1. İçeriğe git
  2. Ana menüye git
  3. DW'nin diğer sayfalarına git

Doğu Kudüs 40 yıl önce işgal edildi

Peter Philipp28 Haziran 2007

40 yıl önce Ortadoğu’daki dengeleri değiştiren gelişmeler yaşandı: İsrail, Doğu Kudüs’ü önce işgal sonra fiilen ilhak etti. Resmi ilhak ise 1980’de gerçekleşti.

https://p.dw.com/p/B70j
BM'ye göre Kudüs ne İsrail'e ne de Araplara ait olacaktı.
BM'ye göre Kudüs ne İsrail'e ne de Araplara ait olacaktı.Fotoğraf: AP

Kudüs’ün doğusunun İsrail’in eline geçmesi, Ortadoğu sorununu farklı bir boyuta taşıdı. İsrail, Altı Gün Savaşları’ndan birkaç gün sonra, 28 Haziran 1967 tarihinde, önceleri sadece Batı Kudüs’ü kapsayan hakimiyetini tüm şehre genişletti. Ve böylelikle Doğu Kudüs’ün 1980’de resmen ilhak edilmesine kadar varan süreçte ilk adım atılmış oldu.

Aslında bütün bunların yaşanmaması gerekiyordu. Birleşmiş Milletler, 1947 yılında bu bölgenin Araplar ve Yahudiler arasında paylaşılmasını öngören bir plan hazırlamıştı. Buna göre Kudüs ne Araplara ne de İsrail’e ait olacaktı. Her iki taraf için taşıdığı önem nedeniyle uluslararası bir statüye uygulanacaktı.

Kent bölündü

Ancak gelişmeler istenmeyen yönde gelişti ve Kudüs 1948 savaşında bölündü. İsrail devletinin kurulmasının ardından kentin bir bölümü Ürdün’ün hakimiyetine, Batı Kudüs ise İsrail’in yönetimi altına geçmişti.

Mayın tarlaları, dikenli tel örgüler ve yüksek duvarlar iki tarafı birbirinden ayırdı. Yabancılar, diplomatlar ve din adamları için „Yeni Kapı“ adlı tek bir geçiş kapısı kalmıştı. Fakat Yahudiler için en kutsal olan ağlama duvarının Ürdün’ün yönetimi altında bulunması sıkıntı yaratıyordu.
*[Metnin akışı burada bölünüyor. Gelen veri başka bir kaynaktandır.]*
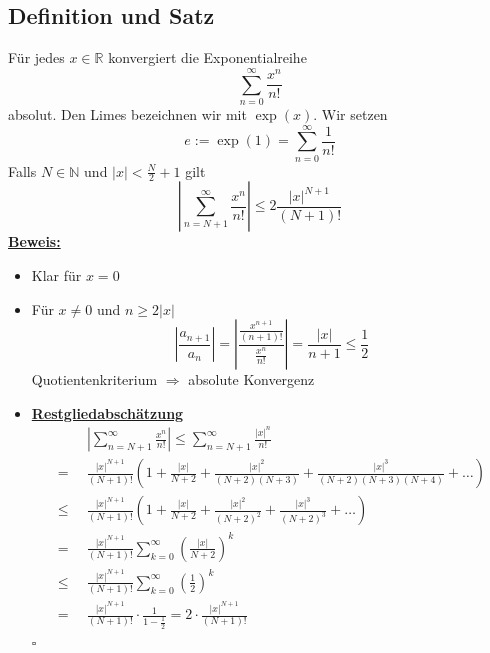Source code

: \subsection{Definition und Satz} %
\label{sub:definition_und_satz}
Für jedes $x \in \mathds{R}$ konvergiert die Exponentialreihe 
\[
	\boxed{ \sum\limits_{n=0}^{\infty} \frac{x^n}{n!}}
\]
absolut. Den Limes bezeichnen wir mit $\exp (x)$. Wir setzen
\[
	e:= \exp(1) = \sum\limits_{n=0}^{\infty} \frac{1}{n!}
\]
Falls $N \in \mathds{N}$ und $|x| < \frac{N}{2} +1$ gilt 
\[
	\left| \sum\limits_{n=N+1}^{\infty}  \frac{x^n}{n!} \right| \le 2 \frac{|x|^{N+1}}{(N+1)!} 
\]
\underline{\textbf{Beweis:}} \\
\begin{itemize}
	\item Klar für $x=0$
	\item Für $x \not= 0$ und $ n\ge 2 |x|$
	\[
		\left| \frac{a_{n+1}}{a_n} \right| = \left| \frac{\frac{x^{n+1}}{(n+1)!}}{\frac{x^n}{n!}} \right| 
		= \frac{|x|}{n+1} \le \frac{1}{2}
	\]
	Quotientenkriterium $\Rightarrow$ absolute Konvergenz
	\item \textbf{\underline{Restgliedabschätzung}}
	\begin{align*}
		&\left| \sum\limits_{n=N+1}^{\infty} \frac{x^n}{n!}\right| \le \sum\limits_{n=N+1}^{\infty} \frac{|x|^n}{n!} \\
		= \enspace& \frac{|x|^{N+1}}{(N+1)!} \left( 1+ \frac{|x|}{N+2} + \frac{|x|^2}{(N+2)(N+3)} 
		+ \frac{|x|^3}{(N+2)(N+3)(N+4)} + \ldots  \right) \\
		\le \enspace & \frac{|x|^{N+1}}{(N+1)!} \left( 1+ \frac{|x|}{N+2} + \frac{|x|^2}{(N+2)^2} 
		+ \frac{|x|^3}{(N+2)^3} + \ldots \right)\\
		= \enspace &  \frac{|x|^{N+1}}{(N+1)!} \sum\limits_{k=0}^{\infty} \left(\frac{|x|}{N+2}\right)^k \\
		\le \enspace & \frac{|x|^{N+1}}{(N+1)!} \sum\limits_{k=0}^{\infty} \left(\frac{1}{2}\right)^k \tag{geometrische Reihe}\\
		= \enspace &  \frac{|x|^{N+1}}{(N+1)!} \cdot \frac{1}{1- \frac{1}{2}} = 2 \cdot \frac{|x|^{N+1}}{(N+1)!}
	\end{align*}
	\hfill \( \square \)
\end{itemize}

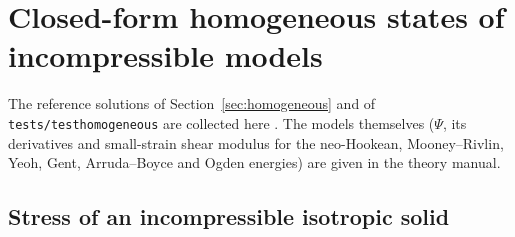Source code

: \documentclass[11pt]{article}
\DeclareRobustCommand{\file}[1]{{\def\_{\textunderscore\allowbreak}\texttt{#1}}}
\begin{document}
\appendix
\section{Closed-form homogeneous states of incompressible models}
\label{app:homogeneous}

The reference solutions of Section~\ref{sec:homogeneous} and of
\file{tests/test\_homogeneous} are collected here \cite{ogden}.  The models
themselves ($\Psi$, its derivatives and small-strain shear modulus for the
neo-Hookean, Mooney--Rivlin, Yeoh, Gent, Arruda--Boyce and Ogden energies)
are given in the theory manual.

\subsection{Stress of an incompressible isotropic solid}
\end{document}
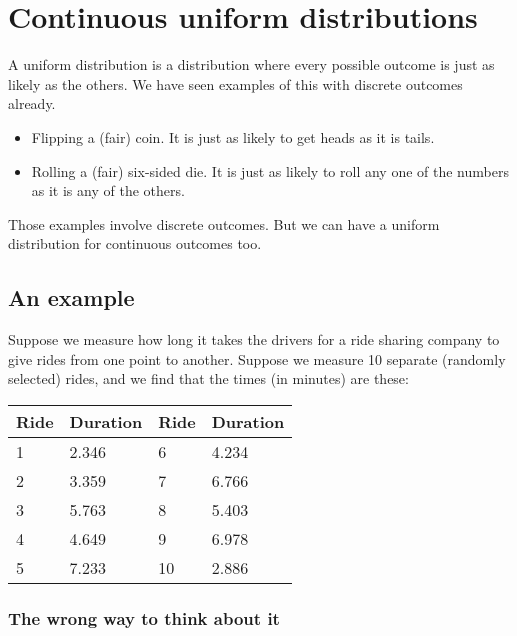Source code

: \documentclass[../../../main.tex]{subfiles}
\begin{document}
\chapter{Continuous uniform distributions}

A uniform distribution is a distribution where every possible outcome is just as likely as the others. We have seen examples of this with discrete outcomes already. 

\begin{itemize}
  \item Flipping a (fair) coin. It is just as likely to get heads as it is tails.
  \item Rolling a (fair) six-sided die. It is just as likely to roll any one of the numbers as it is any of the others.
\end{itemize}

\noindent
Those examples involve discrete outcomes. But we can have a uniform distribution for continuous outcomes too. 


\section{An example}

Suppose we measure how long it takes the drivers for a ride sharing company to give rides from one point to another. Suppose we measure 10 separate (randomly selected) rides, and we find that the times (in minutes) are these:

\begin{center}
  \begin{tabular}{|| l | l || l | l |}
    \hline
    \textbf{Ride} & \textbf{Duration} & \textbf{Ride} & \textbf{Duration} \\ \hline
    1 & 2.346 & 6 & 4.234 \\ \hline
    2 & 3.359 & 7 & 6.766 \\ \hline
    3 & 5.763 & 8 & 5.403 \\ \hline
    4 & 4.649 & 9 & 6.978 \\ \hline
    5 & 7.233 & 10 & 2.886 \\ \hline
  \end{tabular}
\end{center}


\subsection{The wrong way to think about it}
\end{document}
Ve Altı Gün Savaşı’nın ardından duvarlar yıkıldı ve kent yeniden birleşti. Ama kentte yaşayan Araplar ve Yahudiler hiçbir zaman kaynaşmadı. Yahudiler kendilerini kentin gerçek sahipleri olarak görürken Araplar her zaman işgal altında olduklarını hissetti. Yahudilerin bir çoğu için Doğu Kudüs’ün bir gün Filistin devletinin başkenti olabileceği akla hayale sığmaz bir düşünceydi.

Çöp toplamak bahane

Bu düşünce, 28 Haziran 1967 yılında İsrail’in hakimiyetini Arapların elinde bulunan 6 kilometrekarelik küçük bölgeye genişletmesiyle derinleşti. İsrail, şehrin bu bölümünde çöp toplanmadığını ve sokakların temizlenmediğini öne sürerek bu hizmetleri vermek istediğini söyledi. Ancak bu adımla bir çok İsrailli için bütün kente sahip olmanın umudu doğdu.
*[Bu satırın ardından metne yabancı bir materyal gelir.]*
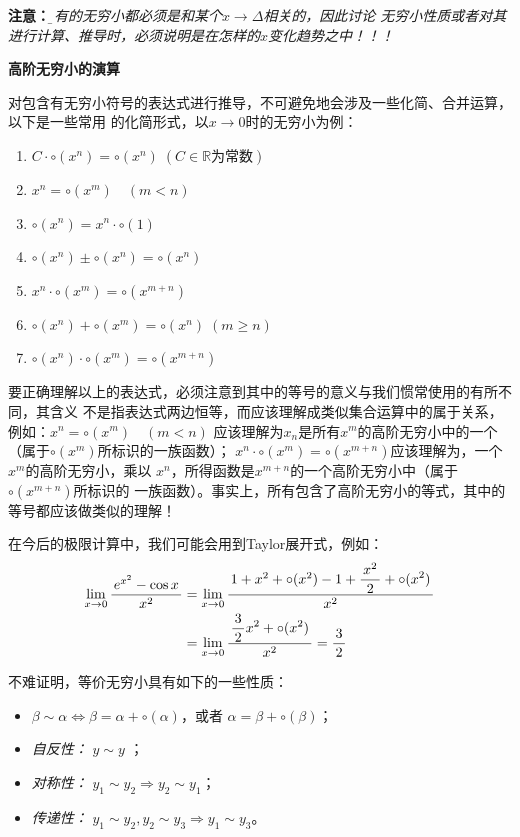 {\bf 注意：}{\it\b 所有的无穷小都必须是和某个$x\to\Delta$相关的，因此讨论
无穷小性质或者对其进行计算、推导时，必须说明是在怎样的$x$变化趋势之中！！！}

\begin{shaded}
	{\bf 高阶无穷小的演算}
	
	对包含有无穷小符号的表达式进行推导，不可避免地会涉及一些化简、合并运算，以下是一些常用
	的化简形式，以$x\to 0$时的无穷小为例：
	\begin{enumerate}[(1)]
  	  \setlength{\itemindent}{1cm}
  	  \item $C\cdot\circ(x^n)=\circ(x^n)\;(C\in\mathbb{R}\mbox{为常数})$
	  \item $x^n=\circ(x^m)\quad (m<n)$ 
	  \item $\circ(x^n)=x^n\cdot\circ(1)$
	  \item $\circ(x^n)\pm\circ(x^n)=\circ(x^n)$
	  \item $x^n\cdot\circ(x^m)=\circ(x^{m+n})$ 
	  \item $\circ(x^n)+\circ(x^m)=\circ(x^n)\;(m\geq n)$  
	  \item $\circ(x^n)\cdot\circ(x^m)=\circ(x^{m+n})$
	\end{enumerate}
	
	要正确理解以上的表达式，必须注意到其中的等号的意义与我们惯常使用的有所不同，其含义
	不是指表达式两边恒等，而应该理解成类似集合运算中的属于关系，例如：$x^n=\circ(x^m)\quad (m<n)$ 
	应该理解为$x_n$是所有$x^m$的高阶无穷小中的一个（属于$\circ(x^m)$所标识的一族函数）；
	$x^n\cdot\circ(x^m)=\circ(x^{m+n})$应该理解为，一个$x^m$的高阶无穷小，乘以
	$x^n$，所得函数是$x^{m+n}$的一个高阶无穷小中（属于$\circ(x^{m+n})$所标识的
	一族函数）。事实上，所有包含了高阶无穷小的等式，其中的等号都应该做类似的理解！
	
	在今后的极限计算中，我们可能会用到Taylor展开式，例如：
	\begin{align}
		\lim\limits_{x\to{0}}\displaystyle\frac{\,{e^{x^2}-\cos x}\,}{\,{x^2}\,}&=\lim\limits_{x\to{0}}
		\displaystyle\frac{\,{1+x^2+\circ(x^2)-1+\displaystyle\frac{\,{x^2}\,}{\,{2}\,}+\circ(x^2)}\,}{\,{x^2}\,}\notag\\
		&=\lim\limits_{x\to{0}}\displaystyle\frac{\,{\displaystyle\frac{\,{3}\,}{\,{2}\,}x^2+\circ(x^2)}\,}{\,{x^2}\,}=\displaystyle\frac{\,{3}\,}{\,{2}\,}\notag
	\end{align}
\end{shaded}


不难证明，等价无穷小具有如下的一些性质：
\begin{itemize}
  \setlength{\itemindent}{1cm}
  \item $\beta\sim\alpha\Leftrightarrow\beta=\alpha+\circ(\alpha)$，或者
	$\alpha=\beta+\circ(\beta)$；
  \item {\it 自反性：} $y\sim y$ ；
  \item {\it 对称性：} $y_1\sim y_2\Rightarrow y_2\sim y_1$； 
  \item {\it 传递性：} $y_1\sim y_2,y_2\sim y_3\Rightarrow y_1\sim y_3$。 
\end{itemize}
1967 yılında Araplara İsrail vatandaşı olmaları önerildi. Ancak tek bir Arap bile bunu kabul etmedi. Fakat 1980 yılında siyasi ilhak gerçekleşti.

Kudüs’ün tamamı halen Yahudilerin oluşturduğu belediye meclisi ve belediye idaresi tarafından yönetiliyor. Arapların yaşadığı doğu Kudüs’e hizmet sunuyor ve vergi topluyor.

Ancak bunlar Kudüs’ün bölünmüş olduğu gerçeğini ortadan kaldırmıyor. Kudüs’teki yabancı konsoloslukların temsilcileri de 1947 yılında Kudüs için Birleşmiş Milletler tarafından belirlenen ancak halen bir hayal olmaktan öteye geçmeyen uluslararası statüyü dikkate alarak görev yapıyor.